# Given information
****************************************

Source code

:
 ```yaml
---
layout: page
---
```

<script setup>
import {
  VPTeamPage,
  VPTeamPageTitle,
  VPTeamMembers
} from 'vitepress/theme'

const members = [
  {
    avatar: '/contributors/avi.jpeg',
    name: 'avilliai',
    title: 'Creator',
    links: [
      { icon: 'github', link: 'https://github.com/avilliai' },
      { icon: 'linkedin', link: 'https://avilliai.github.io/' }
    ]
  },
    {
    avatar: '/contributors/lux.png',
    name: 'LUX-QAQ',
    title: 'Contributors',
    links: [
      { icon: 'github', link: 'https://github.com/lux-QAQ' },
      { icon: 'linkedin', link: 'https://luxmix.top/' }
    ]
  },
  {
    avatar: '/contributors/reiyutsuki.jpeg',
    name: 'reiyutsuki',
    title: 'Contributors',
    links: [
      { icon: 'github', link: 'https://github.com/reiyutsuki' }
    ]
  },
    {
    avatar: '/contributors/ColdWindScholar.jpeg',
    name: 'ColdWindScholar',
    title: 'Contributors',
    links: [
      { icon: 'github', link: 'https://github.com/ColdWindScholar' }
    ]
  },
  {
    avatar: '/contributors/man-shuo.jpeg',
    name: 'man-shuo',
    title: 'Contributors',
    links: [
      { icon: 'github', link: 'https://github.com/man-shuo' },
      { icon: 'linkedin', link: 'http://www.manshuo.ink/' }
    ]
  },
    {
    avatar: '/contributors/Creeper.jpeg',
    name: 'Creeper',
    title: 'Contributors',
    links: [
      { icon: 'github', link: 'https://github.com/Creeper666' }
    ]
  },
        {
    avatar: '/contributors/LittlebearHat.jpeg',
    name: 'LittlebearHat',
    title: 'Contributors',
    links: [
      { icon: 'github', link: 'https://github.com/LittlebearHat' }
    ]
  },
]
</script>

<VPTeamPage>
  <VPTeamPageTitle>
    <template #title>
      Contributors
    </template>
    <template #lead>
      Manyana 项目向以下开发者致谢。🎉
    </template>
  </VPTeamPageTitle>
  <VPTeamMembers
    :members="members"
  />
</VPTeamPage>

****************************************

# Exercise aim
Once you have checked the entries above, say how many lines include the word "ColdWindScholar", and nothing beyond the number.

# Completed exercise
3